Meckel's diverticulum with ileoileal intussusception requires surgical exploration. Intraoperatively, the intussuscepted bowel should be examined for transmural ischemia. If the bowel is not viable, segmental resection of the ileum with Meckel's diverticulum and anastomosis of the bowel ends is the treatment of choice.[1] In our case, resection was done with ileostomy, considering the poor general condition of the child. The ileostomy was electively closed.
CONCLUSION
This case is presented for its rarity and to emphasize on the atypical presentation of Meckel's diverticulum. The presence of inflamed heterotopic pancreatic tissue can mimic acute pancreatitis. An early accurate diagnosis by early use of imaging and sound clinical decision making is important in such cases to reduce the morbidity and mortality.
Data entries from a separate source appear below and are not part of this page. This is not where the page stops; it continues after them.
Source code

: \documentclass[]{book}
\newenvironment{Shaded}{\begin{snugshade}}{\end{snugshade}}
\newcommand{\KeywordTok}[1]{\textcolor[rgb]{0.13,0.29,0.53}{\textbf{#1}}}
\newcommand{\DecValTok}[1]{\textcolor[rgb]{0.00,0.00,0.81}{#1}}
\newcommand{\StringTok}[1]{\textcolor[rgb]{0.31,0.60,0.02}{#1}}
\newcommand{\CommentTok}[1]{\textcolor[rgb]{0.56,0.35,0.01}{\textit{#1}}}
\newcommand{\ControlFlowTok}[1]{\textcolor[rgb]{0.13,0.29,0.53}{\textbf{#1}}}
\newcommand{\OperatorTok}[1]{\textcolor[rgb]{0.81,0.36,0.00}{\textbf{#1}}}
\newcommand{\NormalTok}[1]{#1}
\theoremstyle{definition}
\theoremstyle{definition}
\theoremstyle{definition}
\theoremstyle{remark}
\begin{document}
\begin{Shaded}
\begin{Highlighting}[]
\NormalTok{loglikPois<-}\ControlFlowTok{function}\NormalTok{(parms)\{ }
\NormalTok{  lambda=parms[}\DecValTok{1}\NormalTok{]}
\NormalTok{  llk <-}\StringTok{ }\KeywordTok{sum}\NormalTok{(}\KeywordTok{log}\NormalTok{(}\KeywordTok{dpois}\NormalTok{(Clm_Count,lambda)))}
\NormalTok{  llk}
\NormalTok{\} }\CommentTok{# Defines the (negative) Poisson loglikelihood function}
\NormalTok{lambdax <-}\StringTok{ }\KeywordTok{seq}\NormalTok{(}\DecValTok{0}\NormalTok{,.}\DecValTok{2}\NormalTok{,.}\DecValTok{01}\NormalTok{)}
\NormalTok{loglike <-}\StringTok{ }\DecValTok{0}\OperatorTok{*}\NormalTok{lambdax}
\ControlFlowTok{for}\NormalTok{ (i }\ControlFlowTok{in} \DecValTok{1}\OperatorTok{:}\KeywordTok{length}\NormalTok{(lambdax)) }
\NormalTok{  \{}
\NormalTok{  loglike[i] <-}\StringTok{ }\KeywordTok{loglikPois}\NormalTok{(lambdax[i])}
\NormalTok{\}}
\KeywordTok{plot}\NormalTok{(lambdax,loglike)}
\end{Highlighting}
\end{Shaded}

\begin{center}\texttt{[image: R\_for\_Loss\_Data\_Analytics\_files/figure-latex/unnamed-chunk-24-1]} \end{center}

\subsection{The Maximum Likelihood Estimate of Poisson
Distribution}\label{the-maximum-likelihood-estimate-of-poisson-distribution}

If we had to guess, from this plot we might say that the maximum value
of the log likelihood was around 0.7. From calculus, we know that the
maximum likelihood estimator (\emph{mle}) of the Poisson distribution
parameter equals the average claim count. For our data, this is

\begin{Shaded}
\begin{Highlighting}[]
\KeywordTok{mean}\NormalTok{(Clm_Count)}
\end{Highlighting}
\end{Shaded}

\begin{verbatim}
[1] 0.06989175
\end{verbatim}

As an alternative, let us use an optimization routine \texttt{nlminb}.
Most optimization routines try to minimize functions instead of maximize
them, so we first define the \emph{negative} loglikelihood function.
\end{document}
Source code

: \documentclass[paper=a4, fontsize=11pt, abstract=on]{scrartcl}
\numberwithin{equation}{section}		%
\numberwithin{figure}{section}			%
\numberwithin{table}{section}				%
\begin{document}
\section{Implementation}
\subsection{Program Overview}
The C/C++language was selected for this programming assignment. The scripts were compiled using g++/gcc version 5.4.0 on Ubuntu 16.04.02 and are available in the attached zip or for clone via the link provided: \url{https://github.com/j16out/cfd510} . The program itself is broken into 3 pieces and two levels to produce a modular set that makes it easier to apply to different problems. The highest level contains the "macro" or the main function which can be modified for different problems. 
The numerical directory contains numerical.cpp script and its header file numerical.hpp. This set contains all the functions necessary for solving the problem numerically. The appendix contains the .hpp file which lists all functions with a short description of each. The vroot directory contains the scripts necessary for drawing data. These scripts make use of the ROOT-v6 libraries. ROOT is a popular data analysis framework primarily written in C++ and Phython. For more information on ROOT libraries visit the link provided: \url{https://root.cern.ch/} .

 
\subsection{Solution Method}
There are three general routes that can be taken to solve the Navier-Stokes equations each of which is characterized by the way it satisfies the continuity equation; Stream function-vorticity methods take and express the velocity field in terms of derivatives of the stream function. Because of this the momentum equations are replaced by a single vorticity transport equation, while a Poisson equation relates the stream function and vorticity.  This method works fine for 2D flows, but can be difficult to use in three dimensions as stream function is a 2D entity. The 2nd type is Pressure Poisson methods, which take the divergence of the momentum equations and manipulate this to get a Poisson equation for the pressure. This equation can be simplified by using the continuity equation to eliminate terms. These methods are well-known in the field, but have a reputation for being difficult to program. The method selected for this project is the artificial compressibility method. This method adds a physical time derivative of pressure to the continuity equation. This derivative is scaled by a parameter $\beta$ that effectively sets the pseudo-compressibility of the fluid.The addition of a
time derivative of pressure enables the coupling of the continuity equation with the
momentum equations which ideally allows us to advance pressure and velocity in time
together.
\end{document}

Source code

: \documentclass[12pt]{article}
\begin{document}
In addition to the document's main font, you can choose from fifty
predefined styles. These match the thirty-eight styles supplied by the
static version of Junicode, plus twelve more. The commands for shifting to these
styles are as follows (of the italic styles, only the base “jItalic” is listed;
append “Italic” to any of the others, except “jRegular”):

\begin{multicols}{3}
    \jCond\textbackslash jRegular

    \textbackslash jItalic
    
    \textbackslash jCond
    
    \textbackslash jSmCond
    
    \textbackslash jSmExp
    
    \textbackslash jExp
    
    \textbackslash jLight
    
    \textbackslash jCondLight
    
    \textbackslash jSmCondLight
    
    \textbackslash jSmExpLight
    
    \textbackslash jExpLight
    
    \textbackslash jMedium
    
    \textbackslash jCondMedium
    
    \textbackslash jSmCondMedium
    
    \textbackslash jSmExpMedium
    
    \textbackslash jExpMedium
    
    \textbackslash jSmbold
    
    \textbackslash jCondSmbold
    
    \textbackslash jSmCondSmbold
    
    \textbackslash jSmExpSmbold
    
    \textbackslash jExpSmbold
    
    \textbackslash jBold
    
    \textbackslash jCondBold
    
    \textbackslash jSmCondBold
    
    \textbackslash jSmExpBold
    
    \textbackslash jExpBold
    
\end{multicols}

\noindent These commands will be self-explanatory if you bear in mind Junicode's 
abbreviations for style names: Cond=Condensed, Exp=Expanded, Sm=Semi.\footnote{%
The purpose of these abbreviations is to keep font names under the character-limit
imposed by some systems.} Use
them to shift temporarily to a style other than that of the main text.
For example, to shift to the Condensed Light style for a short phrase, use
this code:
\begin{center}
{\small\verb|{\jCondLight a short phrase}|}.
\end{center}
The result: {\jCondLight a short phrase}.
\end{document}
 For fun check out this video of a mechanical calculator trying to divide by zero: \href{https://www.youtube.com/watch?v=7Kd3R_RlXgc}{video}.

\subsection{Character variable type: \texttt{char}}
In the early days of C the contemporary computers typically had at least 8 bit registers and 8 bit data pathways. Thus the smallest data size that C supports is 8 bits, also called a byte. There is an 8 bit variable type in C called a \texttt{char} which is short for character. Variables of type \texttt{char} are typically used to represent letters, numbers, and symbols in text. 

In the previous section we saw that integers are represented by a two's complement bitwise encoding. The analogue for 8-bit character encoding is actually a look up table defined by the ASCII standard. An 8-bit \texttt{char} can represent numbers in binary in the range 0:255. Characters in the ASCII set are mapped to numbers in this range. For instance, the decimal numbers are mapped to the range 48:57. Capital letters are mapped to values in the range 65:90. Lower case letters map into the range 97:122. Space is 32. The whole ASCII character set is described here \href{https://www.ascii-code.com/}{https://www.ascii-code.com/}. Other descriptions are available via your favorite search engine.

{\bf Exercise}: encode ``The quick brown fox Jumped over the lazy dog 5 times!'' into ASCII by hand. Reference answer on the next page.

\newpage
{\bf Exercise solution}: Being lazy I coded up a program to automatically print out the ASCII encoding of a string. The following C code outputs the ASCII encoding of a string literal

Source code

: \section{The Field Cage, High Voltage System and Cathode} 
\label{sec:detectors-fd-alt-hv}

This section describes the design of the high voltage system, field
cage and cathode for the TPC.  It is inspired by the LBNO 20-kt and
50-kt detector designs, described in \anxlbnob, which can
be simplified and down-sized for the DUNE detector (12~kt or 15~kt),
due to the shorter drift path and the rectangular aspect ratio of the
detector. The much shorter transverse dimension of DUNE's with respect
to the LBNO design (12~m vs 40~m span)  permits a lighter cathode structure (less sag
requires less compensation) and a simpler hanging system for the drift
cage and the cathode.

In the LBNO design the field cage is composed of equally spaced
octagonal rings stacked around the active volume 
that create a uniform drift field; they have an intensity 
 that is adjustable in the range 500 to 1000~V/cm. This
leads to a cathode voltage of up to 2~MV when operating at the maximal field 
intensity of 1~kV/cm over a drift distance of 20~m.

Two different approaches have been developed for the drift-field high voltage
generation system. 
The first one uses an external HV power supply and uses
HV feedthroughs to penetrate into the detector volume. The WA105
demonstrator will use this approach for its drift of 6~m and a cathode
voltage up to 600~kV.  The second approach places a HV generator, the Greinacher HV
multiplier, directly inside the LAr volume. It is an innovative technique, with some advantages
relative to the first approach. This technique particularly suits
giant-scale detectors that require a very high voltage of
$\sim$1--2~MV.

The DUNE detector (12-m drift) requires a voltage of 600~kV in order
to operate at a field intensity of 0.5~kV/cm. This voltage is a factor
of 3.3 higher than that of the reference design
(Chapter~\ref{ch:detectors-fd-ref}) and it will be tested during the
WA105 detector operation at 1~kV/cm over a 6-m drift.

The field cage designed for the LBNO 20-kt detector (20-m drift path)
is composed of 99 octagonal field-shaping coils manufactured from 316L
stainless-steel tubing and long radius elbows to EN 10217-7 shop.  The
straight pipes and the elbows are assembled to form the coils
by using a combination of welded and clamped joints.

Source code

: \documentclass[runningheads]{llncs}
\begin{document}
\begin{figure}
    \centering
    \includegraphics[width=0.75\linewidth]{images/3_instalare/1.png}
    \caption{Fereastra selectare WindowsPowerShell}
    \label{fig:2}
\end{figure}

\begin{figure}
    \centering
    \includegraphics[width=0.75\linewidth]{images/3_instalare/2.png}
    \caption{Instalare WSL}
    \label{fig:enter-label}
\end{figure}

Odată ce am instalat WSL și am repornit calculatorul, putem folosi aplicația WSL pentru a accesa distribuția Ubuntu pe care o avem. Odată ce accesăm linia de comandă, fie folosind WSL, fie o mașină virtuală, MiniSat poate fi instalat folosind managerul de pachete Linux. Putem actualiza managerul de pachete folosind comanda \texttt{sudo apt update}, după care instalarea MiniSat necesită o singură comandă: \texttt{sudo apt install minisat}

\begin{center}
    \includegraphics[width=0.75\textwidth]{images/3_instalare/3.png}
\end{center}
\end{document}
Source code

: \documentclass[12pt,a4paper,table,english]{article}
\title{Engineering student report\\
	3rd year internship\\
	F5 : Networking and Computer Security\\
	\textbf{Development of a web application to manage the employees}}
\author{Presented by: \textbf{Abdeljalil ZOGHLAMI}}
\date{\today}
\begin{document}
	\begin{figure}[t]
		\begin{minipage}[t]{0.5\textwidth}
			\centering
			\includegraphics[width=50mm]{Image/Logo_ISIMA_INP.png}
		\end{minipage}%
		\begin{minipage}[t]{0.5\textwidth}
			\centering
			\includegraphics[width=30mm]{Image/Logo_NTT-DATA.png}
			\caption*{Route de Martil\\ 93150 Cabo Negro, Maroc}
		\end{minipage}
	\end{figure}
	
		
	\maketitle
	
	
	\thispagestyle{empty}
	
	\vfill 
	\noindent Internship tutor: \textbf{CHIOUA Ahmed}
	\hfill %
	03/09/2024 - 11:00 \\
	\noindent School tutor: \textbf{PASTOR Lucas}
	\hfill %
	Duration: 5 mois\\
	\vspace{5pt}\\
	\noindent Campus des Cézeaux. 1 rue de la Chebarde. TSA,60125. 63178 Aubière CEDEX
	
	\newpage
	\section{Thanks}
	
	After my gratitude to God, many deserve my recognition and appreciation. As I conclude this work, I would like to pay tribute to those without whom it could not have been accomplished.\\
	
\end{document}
Declaration of patient consent
The authors certify that they have obtained all appropriate patient consent forms. In the form the patient(s) has/have given his/her/their consent for his/her/their images and other clinical information to be reported in the journal. The patients understand that their names and initials will not be published and due efforts will be made to conceal their identity, but anonymity cannot be guaranteed.
Financial support and sponsorship
Nil.
Conflicts of interest
Consent has been obtained from the child's parents and there are no conflicts of interest.